Blip wrote:
Glad to help.
Looks quite interesting. Presumably this was written between the Epic40k debacle and the start of EA ? Must confess I'm an unrepentant fan of E40k (despite its premature birth) and though i have grown to love EA i still find some of it a little "gamey." I like the way you have kept the simplicity of the stat lines while introducing a lot of special abilities. The assaults seem to have some of the E40k feel too with tables and supporting fire etc. which i always liked. The progressive penalties for suppression and command structure bonuses i like a lot.
Are you planning to do some more work on it ?
Hi!
I started to write this 1 years after the Net Epic project began, so that is around 1998. It was already apparent that Epic40k wasn't going to last (it finally went out of print in April 1999). It was completed before E:A came out. Of course, there are those whom thought out then that I based it on E:A, but Heresy predates it by several years. The final update was in 2005, mostly the army lists.

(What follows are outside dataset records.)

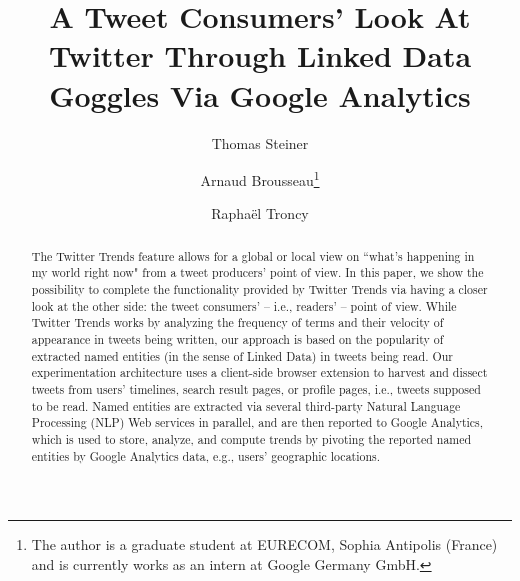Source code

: \documentclass[runningheads,a4paper]{llncs}
\begin{document}
\mainmatter  %

\title{A Tweet Consumers' Look At Twitter Through Linked Data Goggles Via Google Analytics}


%
%
\author{Thomas Steiner \and Arnaud Brousseau\thanks{The author is a graduate student at EURECOM, Sophia Antipolis (France) and
is currently works as an intern at Google Germany GmbH.} \and Rapha\"{e}l Troncy}


%
%


\maketitle

\begin{abstract}
The Twitter Trends feature allows for a global or local view on ``what's happening in my world right now" from a tweet producers' point of view. In this paper, we show the possibility to complete the functionality provided by Twitter Trends via having a closer look at the other side: the tweet consumers' -- i.e., readers' -- point of view. While Twitter Trends works by analyzing the frequency of terms and their velocity of appearance in tweets being written, our approach is based on the popularity of extracted named entities (in the sense of Linked Data) in tweets being read. Our experimentation architecture uses a client-side browser extension to harvest and dissect tweets from users' timelines, search result pages, or profile pages, i.e., tweets supposed to be read. Named entities are extracted via several third-party Natural Language Processing (NLP) Web services in parallel, and are then reported to Google Analytics, which is used to store, analyze, and compute trends by pivoting the reported named entities by Google Analytics data, e.g., users' geographic locations.
\end{abstract}
\end{document}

It is well known I didn't like epic40k (that's putting it mildly..

), but a lot of people didn't realize that I base the bare-bone skeleton on precisely that game.

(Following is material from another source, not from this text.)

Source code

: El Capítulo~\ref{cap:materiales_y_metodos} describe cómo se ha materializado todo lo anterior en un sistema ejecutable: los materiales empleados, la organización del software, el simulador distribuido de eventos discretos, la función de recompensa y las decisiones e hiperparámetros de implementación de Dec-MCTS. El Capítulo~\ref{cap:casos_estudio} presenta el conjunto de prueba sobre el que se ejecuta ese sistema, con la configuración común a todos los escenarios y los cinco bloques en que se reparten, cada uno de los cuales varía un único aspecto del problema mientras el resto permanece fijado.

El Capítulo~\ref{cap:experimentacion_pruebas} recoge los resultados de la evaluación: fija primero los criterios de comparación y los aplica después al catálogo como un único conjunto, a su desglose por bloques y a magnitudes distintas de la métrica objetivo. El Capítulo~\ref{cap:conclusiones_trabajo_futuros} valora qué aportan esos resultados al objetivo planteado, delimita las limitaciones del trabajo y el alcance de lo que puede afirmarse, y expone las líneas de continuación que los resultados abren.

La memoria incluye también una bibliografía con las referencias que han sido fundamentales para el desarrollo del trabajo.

The objection to epic40k and later incarnations was that for those whom liked epic back then, it was the draw of recreating all the "quirky" things of the 40k universe in the actual game experience is what made it endearing to us (still does).

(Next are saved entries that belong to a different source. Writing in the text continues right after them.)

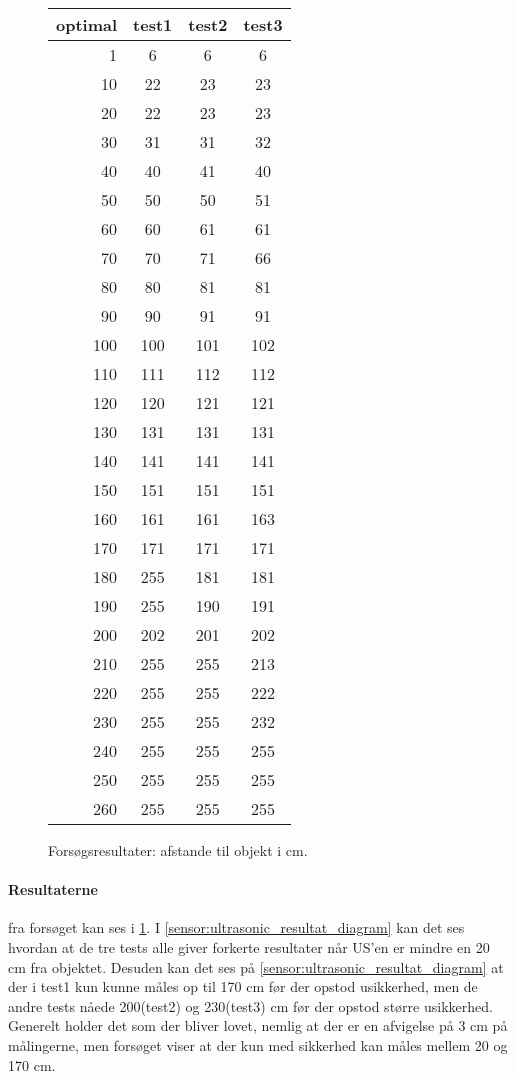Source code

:\begin{figure}[h]
\centering
\begin{tabular}{r | c | c | c |}
optimal & test1 & test2 & test3 \\
\hline
1 & 6 & 6 & 6 \\
10&	22&	23&	23\\
20&	22&	23&	23\\
30&	31&	31&	32\\
40&	40&	41&	40\\
50&	50&	50&	51\\
60&	60&	61&	61\\
70&	70&	71&	66\\
80&	80&	81&	81\\
90&	90&	91&	91\\
100&	100&	101&	102\\
110&	111&	112&	112\\
120&	120&	121&	121\\
130&	131&	131&	131\\
140&	141&	141&	141\\
150&	151&	151&	151\\
160&	161&	161&	163\\
170&	171&	171&	171\\
180&	255&	181&	181\\
190&	255&	190&	191\\
200&	202&	201&	202\\
210&	255&	255&	213\\
220&	255&	255&	222\\
230&	255&	255&	232\\
240&	255&	255&	255\\
250&	255&	255&	255\\
260&	255&	255&	255\\
\end{tabular}
\caption{Forsøgsresultater: afstande til objekt i cm.}
\label{sensor:ultrasonic_test_data}
\end{figure}

\paragraph{Resultaterne} fra forsøget kan ses i \cref{sensor:ultrasonic_test_data}.
I \cref{sensor:ultrasonic_resultat_diagram} kan det ses hvordan at de tre tests alle giver forkerte resultater når US'en er mindre en 20 cm fra objektet.
Desuden kan det ses på \cref{sensor:ultrasonic_resultat_diagram} at der i test1 kun kunne måles op til 170 cm før der opstod usikkerhed, men de andre tests nåede 200(test2) og 230(test3) cm før der opstod større usikkerhed.
Generelt holder det som der bliver lovet, nemlig at der er en afvigelse på 3 cm på målingerne, men forsøget viser at der kun med sikkerhed kan måles mellem 20 og 170 cm.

In simpler terms, we like the fact that a titan has a volcano cannon, or vortex missile or anything else, with its own rules. Condensing everything down to "macro weapons" or other generic terms, kills the flavor and the thus the experience for many of us. In short, I want pulsa rokkit "kabooms", dragsta fields, Mortarions death wind, eldritch storm and the whole host that gave the game its FEEL. That was the draw and GW failed to realize this and thus epic never recovered back to its second edition golden age.
From an objective perspective I consider both epic40k and E:A BETTER DESIGNED games. I really do. But I don't play epic for that type of experience. There's a whole market out there of rules for that sort of play style, for GW epic I wanted mechanics that made the 40k universe come alive on the board.
So I thought, how to meld the two? I think a simple skeleton for the rules is VERY appealing, so I looked at epic40k's core (and several other games available) and basically made a simple activation sequence, eliminated orders altogether (alternating activations were new to design back then and becoming more popular), made a simple direct stat-line and codified the most basic concepts most people like for this scale (light vehicles versus heavy, anti-personnel versus anti-tank, etc).
Into this add a morale and suppression scheme (also a very popular and modern design concept) and you get a pretty decent core. Which we tested quite extensively and it seem to work and yielded reasonable results.
For the "feel" part all we did is make a list of skills/attributes that when assigned to a unit made it behave in a favorable way but still in the context of the simplified core. Thus you get a more streamlined battle system AND units with abilities that make them behave like you would envision that certain type of unit work in the 40k universe.
To be frank I was very surprised that people actually downloaded the rule set and played it quite a bit back then. As it turns out by the several requests I got, people still do. Perhaps it did not reach more people since I "dropped off the grid" for 8 years....
As I read through them again, right off the bat I'd drop the pre-measuring restriction. It more modern times its kind of silly.
I'm also looking at the several systems like artillery activation and the damage resolution system to see if I can streamline it some more.
Who knows I may get "frisky" and layout a book for it.